Task requirements: The entries need to be copied exactly.

(Records from a data source)
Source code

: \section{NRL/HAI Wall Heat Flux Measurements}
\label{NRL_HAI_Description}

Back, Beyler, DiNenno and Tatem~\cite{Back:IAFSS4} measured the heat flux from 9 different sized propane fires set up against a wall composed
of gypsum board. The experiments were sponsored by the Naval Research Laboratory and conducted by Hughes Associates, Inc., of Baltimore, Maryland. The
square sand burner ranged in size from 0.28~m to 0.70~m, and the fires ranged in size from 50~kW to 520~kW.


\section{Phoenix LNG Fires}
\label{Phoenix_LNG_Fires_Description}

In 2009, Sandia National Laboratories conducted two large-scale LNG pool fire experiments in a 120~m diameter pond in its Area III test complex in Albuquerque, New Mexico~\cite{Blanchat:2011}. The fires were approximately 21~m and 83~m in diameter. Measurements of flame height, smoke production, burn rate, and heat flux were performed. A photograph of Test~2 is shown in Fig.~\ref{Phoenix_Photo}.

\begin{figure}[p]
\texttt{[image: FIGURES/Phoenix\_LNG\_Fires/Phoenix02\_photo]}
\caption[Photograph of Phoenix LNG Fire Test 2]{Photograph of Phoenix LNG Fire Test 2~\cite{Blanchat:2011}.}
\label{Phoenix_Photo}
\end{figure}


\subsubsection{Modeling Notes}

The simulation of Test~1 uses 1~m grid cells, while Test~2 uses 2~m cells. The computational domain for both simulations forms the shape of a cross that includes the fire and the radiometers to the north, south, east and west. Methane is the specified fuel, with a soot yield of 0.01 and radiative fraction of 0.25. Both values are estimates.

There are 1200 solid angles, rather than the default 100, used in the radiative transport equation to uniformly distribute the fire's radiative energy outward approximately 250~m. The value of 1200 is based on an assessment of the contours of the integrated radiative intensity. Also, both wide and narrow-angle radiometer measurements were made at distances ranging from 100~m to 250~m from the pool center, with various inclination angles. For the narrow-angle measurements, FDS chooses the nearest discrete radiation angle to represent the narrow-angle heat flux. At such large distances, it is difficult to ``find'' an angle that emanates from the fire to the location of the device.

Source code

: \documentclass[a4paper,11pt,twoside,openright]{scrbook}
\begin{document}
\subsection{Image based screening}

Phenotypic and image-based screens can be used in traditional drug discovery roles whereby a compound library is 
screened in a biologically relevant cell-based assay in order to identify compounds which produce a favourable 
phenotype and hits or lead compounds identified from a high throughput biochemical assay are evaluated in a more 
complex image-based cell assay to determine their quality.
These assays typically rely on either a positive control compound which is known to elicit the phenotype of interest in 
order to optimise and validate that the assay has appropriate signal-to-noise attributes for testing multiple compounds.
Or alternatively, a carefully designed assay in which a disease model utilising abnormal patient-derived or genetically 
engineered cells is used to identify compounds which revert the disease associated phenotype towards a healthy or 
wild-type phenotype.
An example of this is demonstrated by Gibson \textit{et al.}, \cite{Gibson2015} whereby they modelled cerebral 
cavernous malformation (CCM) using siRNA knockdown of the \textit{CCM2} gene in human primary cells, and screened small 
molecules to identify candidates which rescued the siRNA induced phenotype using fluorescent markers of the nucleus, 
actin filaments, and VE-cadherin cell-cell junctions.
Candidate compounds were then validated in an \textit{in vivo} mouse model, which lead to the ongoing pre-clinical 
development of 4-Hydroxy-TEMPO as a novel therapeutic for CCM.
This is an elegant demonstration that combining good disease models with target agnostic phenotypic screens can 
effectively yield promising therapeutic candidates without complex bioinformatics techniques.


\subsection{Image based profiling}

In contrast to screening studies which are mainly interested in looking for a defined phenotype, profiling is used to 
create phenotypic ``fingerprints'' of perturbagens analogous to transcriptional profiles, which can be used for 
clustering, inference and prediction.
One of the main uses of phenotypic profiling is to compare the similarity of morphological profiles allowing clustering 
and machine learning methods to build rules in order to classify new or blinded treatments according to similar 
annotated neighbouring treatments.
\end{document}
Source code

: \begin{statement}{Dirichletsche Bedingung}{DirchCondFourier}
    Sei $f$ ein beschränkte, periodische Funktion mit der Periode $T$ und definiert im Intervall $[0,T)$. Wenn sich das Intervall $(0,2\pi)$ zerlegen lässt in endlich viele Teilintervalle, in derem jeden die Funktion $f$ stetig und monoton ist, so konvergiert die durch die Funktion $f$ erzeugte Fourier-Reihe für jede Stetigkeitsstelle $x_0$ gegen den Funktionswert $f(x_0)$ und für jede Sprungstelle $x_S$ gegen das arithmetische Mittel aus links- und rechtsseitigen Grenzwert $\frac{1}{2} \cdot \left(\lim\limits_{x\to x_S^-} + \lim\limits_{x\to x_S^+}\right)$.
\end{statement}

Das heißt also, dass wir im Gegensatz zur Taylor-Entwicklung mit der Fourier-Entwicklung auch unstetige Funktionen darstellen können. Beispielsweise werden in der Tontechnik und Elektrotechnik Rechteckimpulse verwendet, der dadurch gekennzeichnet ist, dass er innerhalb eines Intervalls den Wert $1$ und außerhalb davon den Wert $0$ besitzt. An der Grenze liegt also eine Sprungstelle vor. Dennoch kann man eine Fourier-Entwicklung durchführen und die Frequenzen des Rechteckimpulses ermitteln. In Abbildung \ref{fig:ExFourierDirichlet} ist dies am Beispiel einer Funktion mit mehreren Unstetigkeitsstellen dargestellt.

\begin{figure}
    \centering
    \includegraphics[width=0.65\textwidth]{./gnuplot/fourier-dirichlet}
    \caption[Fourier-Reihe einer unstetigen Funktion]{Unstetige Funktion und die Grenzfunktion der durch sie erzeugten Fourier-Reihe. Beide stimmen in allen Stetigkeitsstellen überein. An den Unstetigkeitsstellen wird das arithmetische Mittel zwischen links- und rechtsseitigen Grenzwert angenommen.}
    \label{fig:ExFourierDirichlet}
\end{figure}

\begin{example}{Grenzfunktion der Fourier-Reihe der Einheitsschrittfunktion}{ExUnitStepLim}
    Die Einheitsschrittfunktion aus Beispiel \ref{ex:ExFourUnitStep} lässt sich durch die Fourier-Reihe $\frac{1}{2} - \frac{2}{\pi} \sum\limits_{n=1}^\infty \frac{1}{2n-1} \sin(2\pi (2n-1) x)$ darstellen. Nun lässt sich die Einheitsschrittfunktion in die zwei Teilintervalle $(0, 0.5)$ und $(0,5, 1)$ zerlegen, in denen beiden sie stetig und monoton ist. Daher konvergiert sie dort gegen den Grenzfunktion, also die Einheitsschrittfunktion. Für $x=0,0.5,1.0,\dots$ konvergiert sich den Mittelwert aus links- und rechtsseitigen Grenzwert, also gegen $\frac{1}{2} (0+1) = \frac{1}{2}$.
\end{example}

Task result:
Source code

: \section{NRL/HAI Wall Heat Flux Measurements}
\label{NRL_HAI_Description}

Back, Beyler, DiNenno and Tatem~\cite{Back:IAFSS4} measured the heat flux from 9 different sized propane fires set up against a wall composed
of gypsum board. The experiments were sponsored by the Naval Research Laboratory and conducted by Hughes Associates, Inc., of Baltimore, Maryland. The
square sand burner ranged in size from 0.28~m to 0.70~m, and the fires ranged in size from 50~kW to 520~kW.


\section{Phoenix LNG Fires}
\label{Phoenix_LNG_Fires_Description}

In 2009, Sandia National Laboratories conducted two large-scale LNG pool fire experiments in a 120~m diameter pond in its Area III test complex in Albuquerque, New Mexico~\cite{Blanchat:2011}. The fires were approximately 21~m and 83~m in diameter. Measurements of flame height, smoke production, burn rate, and heat flux were performed. A photograph of Test~2 is shown in Fig.~\ref{Phoenix_Photo}.

\begin{figure}[p]
\texttt{[image: FIGURES/Phoenix\_LNG\_Fires/Phoenix02\_photo]}
\caption[Photograph of Phoenix LNG Fire Test 2]{Photograph of Phoenix LNG Fire Test 2~\cite{Blanchat:2011}.}
\label{Phoenix_Photo}
\end{figure}


\subsubsection{Modeling Notes}

The simulation of Test~1 uses 1~m grid cells, while Test~2 uses 2~m cells. The computational domain for both simulations forms the shape of a cross that includes the fire and the radiometers to the north, south, east and west. Methane is the specified fuel, with a soot yield of 0.01 and radiative fraction of 0.25. Both values are estimates.

There are 1200 solid angles, rather than the default 100, used in the radiative transport equation to uniformly distribute the fire's radiative energy outward approximately 250~m. The value of 1200 is based on an assessment of the contours of the integrated radiative intensity. Also, both wide and narrow-angle radiometer measurements were made at distances ranging from 100~m to 250~m from the pool center, with various inclination angles. For the narrow-angle measurements, FDS chooses the nearest discrete radiation angle to represent the narrow-angle heat flux. At such large distances, it is difficult to ``find'' an angle that emanates from the fire to the location of the device.

Source code

: \documentclass[a4paper,11pt,twoside,openright]{scrbook}
\begin{document}
\subsection{Image based screening}

Phenotypic and image-based screens can be used in traditional drug discovery roles whereby a compound library is 
screened in a biologically relevant cell-based assay in order to identify compounds which produce a favourable 
phenotype and hits or lead compounds identified from a high throughput biochemical assay are evaluated in a more 
complex image-based cell assay to determine their quality.
These assays typically rely on either a positive control compound which is known to elicit the phenotype of interest in 
order to optimise and validate that the assay has appropriate signal-to-noise attributes for testing multiple compounds.
Or alternatively, a carefully designed assay in which a disease model utilising abnormal patient-derived or genetically 
engineered cells is used to identify compounds which revert the disease associated phenotype towards a healthy or 
wild-type phenotype.
An example of this is demonstrated by Gibson \textit{et al.}, \cite{Gibson2015} whereby they modelled cerebral 
cavernous malformation (CCM) using siRNA knockdown of the \textit{CCM2} gene in human primary cells, and screened small 
molecules to identify candidates which rescued the siRNA induced phenotype using fluorescent markers of the nucleus, 
actin filaments, and VE-cadherin cell-cell junctions.
Candidate compounds were then validated in an \textit{in vivo} mouse model, which lead to the ongoing pre-clinical 
development of 4-Hydroxy-TEMPO as a novel therapeutic for CCM.
This is an elegant demonstration that combining good disease models with target agnostic phenotypic screens can 
effectively yield promising therapeutic candidates without complex bioinformatics techniques.


\subsection{Image based profiling}

In contrast to screening studies which are mainly interested in looking for a defined phenotype, profiling is used to 
create phenotypic ``fingerprints'' of perturbagens analogous to transcriptional profiles, which can be used for 
clustering, inference and prediction.
One of the main uses of phenotypic profiling is to compare the similarity of morphological profiles allowing clustering 
and machine learning methods to build rules in order to classify new or blinded treatments according to similar 
annotated neighbouring treatments.
\end{document}
Source code

: \begin{statement}{Dirichletsche Bedingung}{DirchCondFourier}
    Sei $f$ ein beschränkte, periodische Funktion mit der Periode $T$ und definiert im Intervall $[0,T)$. Wenn sich das Intervall $(0,2\pi)$ zerlegen lässt in endlich viele Teilintervalle, in derem jeden die Funktion $f$ stetig und monoton ist, so konvergiert die durch die Funktion $f$ erzeugte Fourier-Reihe für jede Stetigkeitsstelle $x_0$ gegen den Funktionswert $f(x_0)$ und für jede Sprungstelle $x_S$ gegen das arithmetische Mittel aus links- und rechtsseitigen Grenzwert $\frac{1}{2} \cdot \left(\lim\limits_{x\to x_S^-} + \lim\limits_{x\to x_S^+}\right)$.
\end{statement}

Das heißt also, dass wir im Gegensatz zur Taylor-Entwicklung mit der Fourier-Entwicklung auch unstetige Funktionen darstellen können. Beispielsweise werden in der Tontechnik und Elektrotechnik Rechteckimpulse verwendet, der dadurch gekennzeichnet ist, dass er innerhalb eines Intervalls den Wert $1$ und außerhalb davon den Wert $0$ besitzt. An der Grenze liegt also eine Sprungstelle vor. Dennoch kann man eine Fourier-Entwicklung durchführen und die Frequenzen des Rechteckimpulses ermitteln. In Abbildung \ref{fig:ExFourierDirichlet} ist dies am Beispiel einer Funktion mit mehreren Unstetigkeitsstellen dargestellt.

\begin{figure}
    \centering
    \includegraphics[width=0.65\textwidth]{./gnuplot/fourier-dirichlet}
    \caption[Fourier-Reihe einer unstetigen Funktion]{Unstetige Funktion und die Grenzfunktion der durch sie erzeugten Fourier-Reihe. Beide stimmen in allen Stetigkeitsstellen überein. An den Unstetigkeitsstellen wird das arithmetische Mittel zwischen links- und rechtsseitigen Grenzwert angenommen.}
    \label{fig:ExFourierDirichlet}
\end{figure}

\begin{example}{Grenzfunktion der Fourier-Reihe der Einheitsschrittfunktion}{ExUnitStepLim}
    Die Einheitsschrittfunktion aus Beispiel \ref{ex:ExFourUnitStep} lässt sich durch die Fourier-Reihe $\frac{1}{2} - \frac{2}{\pi} \sum\limits_{n=1}^\infty \frac{1}{2n-1} \sin(2\pi (2n-1) x)$ darstellen. Nun lässt sich die Einheitsschrittfunktion in die zwei Teilintervalle $(0, 0.5)$ und $(0,5, 1)$ zerlegen, in denen beiden sie stetig und monoton ist. Daher konvergiert sie dort gegen den Grenzfunktion, also die Einheitsschrittfunktion. Für $x=0,0.5,1.0,\dots$ konvergiert sich den Mittelwert aus links- und rechtsseitigen Grenzwert, also gegen $\frac{1}{2} (0+1) = \frac{1}{2}$.
\end{example}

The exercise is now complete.